> **AIM OF THE EXERCISE**
Working from the line that contains "AlpinumLaw AG &" down to the last line below, repeat each line exactly.

> **RECORDS TO USE**
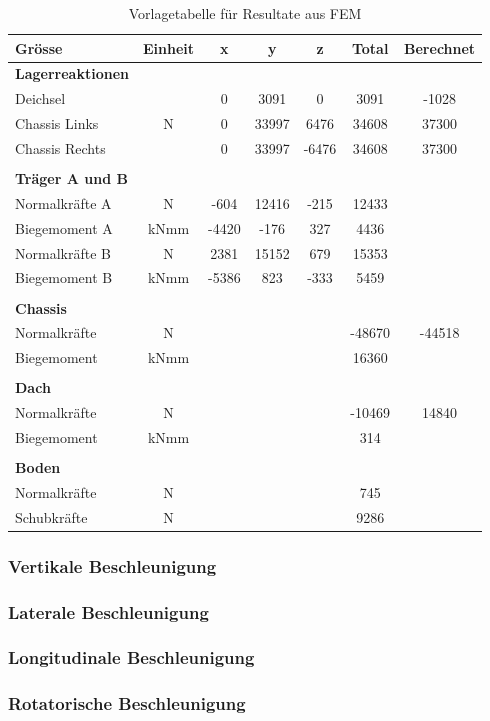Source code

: \begin{table}[h!]
\centering
\begin{tabular}{lcccccc}
Grösse	&	Einheit	&	x	&	y	&	z	&	Total	&	Berechnet	\\	\hline
\textbf{Lagerreaktionen}	&		&		&		&		&		&		\\	\thickhline
Deichsel	&		&	0	&	3091	&	0	&	3091	&	-1028	\\
Chassis Links	&	N	&	0	&	33997	&	6476	&	34608	&	37300	\\
Chassis Rechts	&		&	0	&	33997	&	-6476	&	34608	&	37300	\\	\hline	\\
\textbf{Träger A und B}	&		&		&		&		&		&		\\	\thickhline
Normalkräfte A	&	N	&	-604	&	12416	&	-215	&	12433	&		\\
Biegemoment A	&	kNmm	&	-4420	&	-176	&	327	&	4436	&		\\
Normalkräfte B	&	N	&	2381	&	15152	&	679	&	15353	&		\\
Biegemoment B	&	kNmm	&	-5386	&	823	&	-333	&	5459	&		\\	\hline	\\
\textbf{Chassis}	&		&		&		&		&		&		\\	\thickhline
Normalkräfte	&	N	&		&		&		&	-48670	&	-44518	\\
Biegemoment	&	kNmm	&		&		&		&	16360	&		\\	\hline	\\
\textbf{Dach}	&		&		&		&		&		&		\\	\thickhline
Normalkräfte	&	N	&		&		&		&	-10469	&	14840	\\
Biegemoment	&	kNmm	&		&		&		&	314	&		\\	\hline	\\
\textbf{Boden}	&		&		&		&		&		&		\\	\thickhline
Normalkräfte	&	N	&		&		&		&	745	&		\\
Schubkräfte	&	N	&		&		&		&	9286	&		\\	\hline
\end{tabular}
\caption{Vorlagetabelle für Resultate aus FEM}%
\label{Resultate Vorlage}
\end{table}







\subsubsection*{Vertikale Beschleunigung}


\subsubsection*{Laterale Beschleunigung}


\subsubsection*{Longitudinale Beschleunigung}


\subsubsection*{Rotatorische Beschleunigung}


\newpage
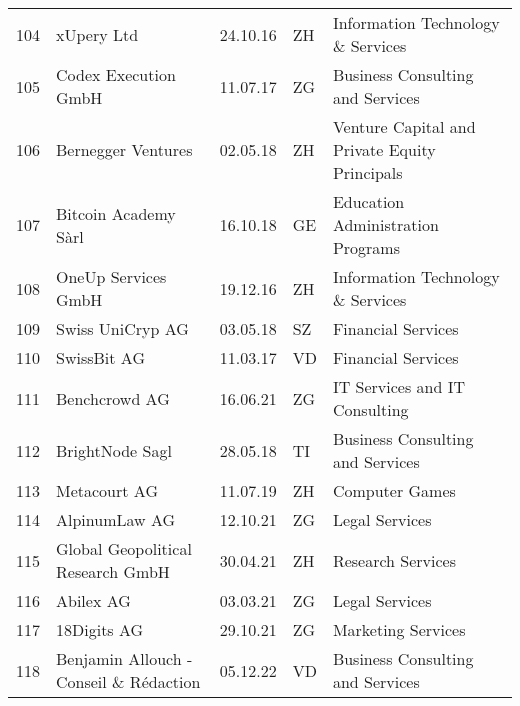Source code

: \begin{tabular}{lllll}
104 &                                         xUpery Ltd &      24.10.16 &     ZH &              Information Technology \& Services \\
105 &                               Codex Execution GmbH &      11.07.17 &     ZG &               Business Consulting and Services \\
106 &                                 Bernegger Ventures &      02.05.18 &     ZH &  Venture Capital and Private Equity Principals \\
107 &                               Bitcoin Academy Sàrl &      16.10.18 &     GE &              Education Administration Programs \\
108 &                                OneUp Services GmbH &      19.12.16 &     ZH &              Information Technology \& Services \\
109 &                                   Swiss UniCryp AG &      03.05.18 &     SZ &                             Financial Services \\
110 &                                        SwissBit AG &      11.03.17 &     VD &                             Financial Services \\
111 &                                      Benchcrowd AG &      16.06.21 &     ZG &                  IT Services and IT Consulting \\
112 &                                    BrightNode Sagl &      28.05.18 &     TI &               Business Consulting and Services \\
113 &                                       Metacourt AG &      11.07.19 &     ZH &                                 Computer Games \\
114 &                                      AlpinumLaw AG &      12.10.21 &     ZG &                                 Legal Services \\
115 &                  Global Geopolitical Research GmbH &      30.04.21 &     ZH &                              Research Services \\
116 &                                          Abilex AG &      03.03.21 &     ZG &                                 Legal Services \\
117 &                                        18Digits AG &      29.10.21 &     ZG &                             Marketing Services \\
118 &             Benjamin Allouch - Conseil \& Rédaction &      05.12.22 &     VD &               Business Consulting and Services \\

\end{tabular}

> **REPLY**
114 &                                      AlpinumLaw AG &      12.10.21 &     ZG &                                 Legal Services \\
115 &                  Global Geopolitical Research GmbH &      30.04.21 &     ZH &                              Research Services \\
116 &                                          Abilex AG &      03.03.21 &     ZG &                                 Legal Services \\
117 &                                        18Digits AG &      29.10.21 &     ZG &                             Marketing Services \\
118 &             Benjamin Allouch - Conseil \& Rédaction &      05.12.22 &     VD &               Business Consulting and Services \\

\end{tabular}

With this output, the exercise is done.